Thanks Chris and everyone involved in this project, and to the internet, for introducing him to my streams of consciousness.
Thanks to all the other artists and writers who have made this such a success so far, may they continue to do so.
Last week’s excellent contributor Hayley Flynn, asked me:
Liverpool is a city born of the success of its port. What does the water mean to you?
Jung once described Liverpool as ‘the pool of life’ whilst George Harrison in 1980 apparently said, “Good place to wash your hair, Liverpool. Nice soft water.”
After nearly drowning in a lake aged three after a spaniel pushed me in, I never really liked water. However, Liverpool’s history as a port is indeed important and fascinating, and its legacy is felt not just in the buildings, statues and street names of the city centre but the towns and villages all the way up the coast and across the water.

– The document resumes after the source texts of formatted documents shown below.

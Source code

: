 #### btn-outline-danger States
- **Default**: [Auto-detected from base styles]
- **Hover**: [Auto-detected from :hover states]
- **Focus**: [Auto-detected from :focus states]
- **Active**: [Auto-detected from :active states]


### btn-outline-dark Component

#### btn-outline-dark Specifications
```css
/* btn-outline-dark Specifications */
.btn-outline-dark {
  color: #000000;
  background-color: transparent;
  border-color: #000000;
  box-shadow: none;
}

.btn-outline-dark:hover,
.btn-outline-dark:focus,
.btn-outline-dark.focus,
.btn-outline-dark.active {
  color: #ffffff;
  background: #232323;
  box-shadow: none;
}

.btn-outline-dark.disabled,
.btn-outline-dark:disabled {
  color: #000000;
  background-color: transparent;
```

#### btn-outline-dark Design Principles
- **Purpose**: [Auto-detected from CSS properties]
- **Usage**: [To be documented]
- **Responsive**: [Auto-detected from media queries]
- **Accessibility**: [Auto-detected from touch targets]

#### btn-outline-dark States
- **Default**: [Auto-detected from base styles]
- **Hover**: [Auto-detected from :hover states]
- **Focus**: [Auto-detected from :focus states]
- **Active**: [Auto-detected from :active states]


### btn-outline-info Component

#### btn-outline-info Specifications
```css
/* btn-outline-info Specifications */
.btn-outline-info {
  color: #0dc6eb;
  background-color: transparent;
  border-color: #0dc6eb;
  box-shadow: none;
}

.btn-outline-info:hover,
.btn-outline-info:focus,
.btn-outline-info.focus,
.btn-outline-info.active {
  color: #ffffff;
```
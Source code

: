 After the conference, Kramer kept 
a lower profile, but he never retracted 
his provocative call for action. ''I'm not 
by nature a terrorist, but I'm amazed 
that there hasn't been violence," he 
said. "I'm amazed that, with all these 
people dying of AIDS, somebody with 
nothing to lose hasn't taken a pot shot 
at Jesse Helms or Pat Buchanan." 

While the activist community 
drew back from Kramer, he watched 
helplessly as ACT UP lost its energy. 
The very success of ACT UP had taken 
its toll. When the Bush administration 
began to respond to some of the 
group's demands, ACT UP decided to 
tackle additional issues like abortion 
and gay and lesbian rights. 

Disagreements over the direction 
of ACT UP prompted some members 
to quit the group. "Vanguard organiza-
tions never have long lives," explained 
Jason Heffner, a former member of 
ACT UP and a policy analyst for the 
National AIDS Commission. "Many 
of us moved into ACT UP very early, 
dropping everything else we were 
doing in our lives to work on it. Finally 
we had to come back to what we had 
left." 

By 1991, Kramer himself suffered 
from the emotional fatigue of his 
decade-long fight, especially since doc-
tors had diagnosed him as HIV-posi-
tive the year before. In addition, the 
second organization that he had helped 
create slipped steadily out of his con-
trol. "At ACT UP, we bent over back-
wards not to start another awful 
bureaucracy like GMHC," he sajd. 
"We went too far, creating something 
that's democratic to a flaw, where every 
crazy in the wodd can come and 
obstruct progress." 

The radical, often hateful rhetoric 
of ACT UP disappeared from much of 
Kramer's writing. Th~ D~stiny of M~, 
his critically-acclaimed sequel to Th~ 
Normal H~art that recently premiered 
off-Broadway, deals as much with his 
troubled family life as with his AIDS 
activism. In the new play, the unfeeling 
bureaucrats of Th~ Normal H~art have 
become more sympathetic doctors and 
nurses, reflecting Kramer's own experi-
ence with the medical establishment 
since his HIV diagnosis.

It’s a strange feeling that has resonated with me in my other favourite places of the world, there are huge similarities with Naples, Barcelona and New York that must have something to do with the port’s goings on and the transience of the water coming and going. Even Lancaster, where I grew up, is on a river and has a maritime museum.

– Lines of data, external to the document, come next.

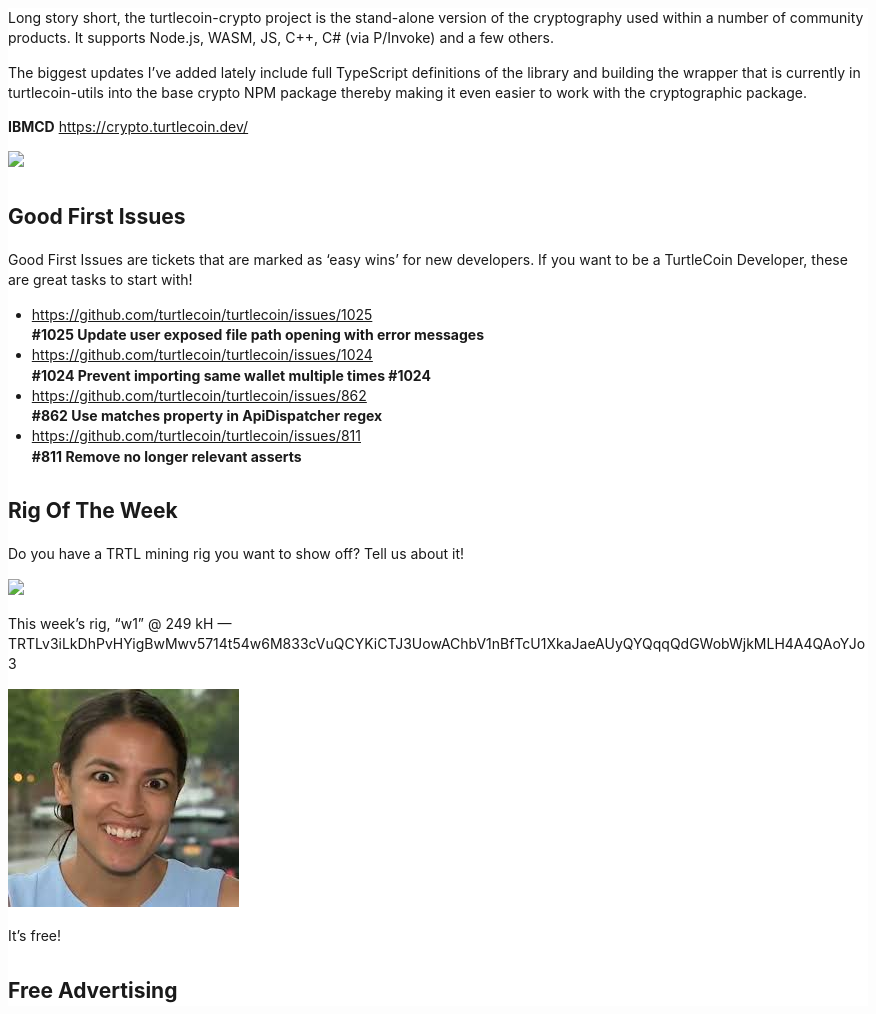 Long story short, the turtlecoin-crypto project is the stand-alone version of the cryptography used within a number of community products. It supports Node.js, WASM, JS, C++, C# (via P/Invoke) and a few others.

The biggest updates I’ve added lately include full TypeScript definitions of the library and building the wrapper that is currently in turtlecoin-utils into the base crypto NPM package thereby making it even easier to work with the cryptographic package.

**IBMCD** <https://crypto.turtlecoin.dev/>

![](./images/0Pbf964h4nqaJNOgb.gif)

## Good First Issues

Good First Issues are tickets that are marked as ‘easy wins’ for new developers. If you want to be a TurtleCoin Developer, these are great tasks to start with!

* <https://github.com/turtlecoin/turtlecoin/issues/1025>  
**#1025 Update user exposed file path opening with error messages**
* <https://github.com/turtlecoin/turtlecoin/issues/1024>  
**#1024 Prevent importing same wallet multiple times #1024**
* <https://github.com/turtlecoin/turtlecoin/issues/862>  
**#862 Use matches property in ApiDispatcher regex**
* <https://github.com/turtlecoin/turtlecoin/issues/811>  
**#811 Remove no longer relevant asserts**

## Rig Of The Week

Do you have a TRTL mining rig you want to show off? Tell us about it!

![](./images/0TenLdTuFficN7ZuD)

This week’s rig, “w1” @ 249 kH — TRTLv3iLkDhPvHYigBwMwv5714t54w6M833cVuQCYKiCTJ3UowAChbV1nBfTcU1XkaJaeAUyQYQqqQdGWobWjkMLH4A4QAoYJo3

![](./images/0IE7Cvhszcvk2GjtP.jpg)

It’s free!

## Free Advertising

Through my story, I have touched on how the water is important to at least one of the Liver birds. The Mersey must have a certain quality, to have brought with it the special qualities the city and its people now share. Their talents, their spirit, their sense of humour – their romances.
To be described as the pool of life, water is clearly important to the city. Its importance to me and this project comes mainly from the wonderful view you get of the waterfront from across the Mersey, a trip I would encourage anyone visiting here to take, ferry or otherwise, but also my new home, and the statues of a naked artist seemingly about to drown himself that accompany it.

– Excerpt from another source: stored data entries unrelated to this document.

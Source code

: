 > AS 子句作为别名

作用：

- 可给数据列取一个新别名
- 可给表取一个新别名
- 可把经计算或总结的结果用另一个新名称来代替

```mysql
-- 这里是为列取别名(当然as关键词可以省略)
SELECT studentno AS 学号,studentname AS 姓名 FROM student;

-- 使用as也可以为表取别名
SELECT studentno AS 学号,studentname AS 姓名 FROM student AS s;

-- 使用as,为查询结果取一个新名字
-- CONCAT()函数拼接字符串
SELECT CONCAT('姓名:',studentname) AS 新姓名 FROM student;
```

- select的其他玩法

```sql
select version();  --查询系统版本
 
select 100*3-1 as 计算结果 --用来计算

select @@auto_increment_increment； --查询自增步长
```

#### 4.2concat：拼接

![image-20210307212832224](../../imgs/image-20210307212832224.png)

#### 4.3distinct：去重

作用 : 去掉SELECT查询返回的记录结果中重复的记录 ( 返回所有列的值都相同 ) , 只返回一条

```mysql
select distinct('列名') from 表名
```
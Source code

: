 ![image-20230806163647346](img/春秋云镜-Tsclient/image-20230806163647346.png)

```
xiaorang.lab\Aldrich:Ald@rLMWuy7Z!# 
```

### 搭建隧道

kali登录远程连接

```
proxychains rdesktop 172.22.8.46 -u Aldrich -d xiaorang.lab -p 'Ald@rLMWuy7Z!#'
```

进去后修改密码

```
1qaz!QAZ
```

Meanwhile, like the river we move on, and my question for next week’s guest curator Pete Collins is:
Using the other cities’ Liver Buildings, Coles Corner and the Tyne Bridge as reference points, where are the most romantic places in Manchester?
And, talking of romance, thanks again at this point to my wonderful wife for her inspiration, support and understanding.
Thanks too to The Beatles and Billy Fury for providing the soundtrack to my late nights writing up this submission, and their help with the chapter titles. And, to the plethora of influences I mentioned in my introduction: Morrissey, Shelagh Delaney, Stu Sutcliffe, Kes, Newcastle Brown Ale, rundown seaside towns, Willy Russell, local foods, Wallace & Gromit, questionable comedians, David Hockney, as well as others I couldn’t fit in but who are just as important: Richard Hawley, mercy, the Midland Hotel, my Uncle John, the Pendle Witches, Ian Curtis, Morecambe Bay Shrimps, Badly Drawn Boy, Everton Football Club, cotton mills, Lancashire Tea, Rufford Old Hall, Whitby Fish, Tom Finney, Eddie Stobart trucks, strange accents, Elbow, George Formby, birds of prey, The Courteeners, Mark & Lard, Kendal Mint Cake… the list goes on.
Basically, that’s an appreciation of the whole of the north of England, especially those people and places that mean something to me and my past and my family. Thanks to my family then, and my ancestors, for those all important roots and the basis of my appreciation.
Plus, of course, thanks to the buildings, landscape, museums, myths, and people of Liverpool, my adopted home, every last one of you, whose uniqueness continues to evoke awe and wonder… especially all those encountered or referenced in this tale.